Türkiye’nin Washington Büyükelçiliğinden bugün yapılan ikinci açıklamada, yargı süreci devam eden dosyalarla ilgili olarak ABD’ye herhangi bir güvence verilmediği kaydedildi.
Açıklamada şunlar ifade edildi:
“Türkiye bir hukuk devletidir ve yargı süreci devam eden dosyalarla ilgili olarak Hükümetimizin herhangi bir güvence vermesi sözkonusu değildir. Türkiye’de hiçbir temsilcilik görevlisi kendi resmi görevinin icrası sebebiyle adli soruşturmaya tabi tutulmamıştır. ABD tarafından istihdam edilen sözkonusu personel de keza resmi görevi çerçevesinde değil, hakkında çok ciddi suçlamalar olduğu için adli sürece tabi tutulmuştur.
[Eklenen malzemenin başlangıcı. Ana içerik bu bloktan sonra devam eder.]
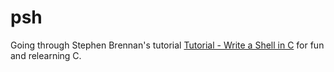# psh

Going through Stephen Brennan's tutorial [Tutorial - Write a Shell in C](https://brennan.io/2015/01/16/write-a-shell-in-c/) for fun and relearning C.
Bundan sonraki süreçte de Türkiye’de konsolosluk görevleri dışına çıkarak suç işleyen kişilerle ilgili yargı süreci başlatılması bağımsız yargının gereğidir.
GERÇEĞİ YANSITMIYOR
ABD'NİN AÇIKLAMASI
Vize krizi sonrası bugün yaşanan gelişmelere ilişkin ABD'nin Ankara Büyükelçiliği'nden şu açıklama yapılmıştı:
Türkiye'deki misyonumuzda yerel çalışanlara yönelik başka bir soruşturma bulunmadığına ilişkin Türk hükümetinden ilk etapta üst düzeyde güvence almış bulunuyoruz. Ayrıca Türk hükümetinden, yerel çalışanlarımızın kendi resmi görevlerini yerine getirirken gözaltına alınmayacakları veya tutuklanmayacaklarına ilişkin güvence de alınmıştır.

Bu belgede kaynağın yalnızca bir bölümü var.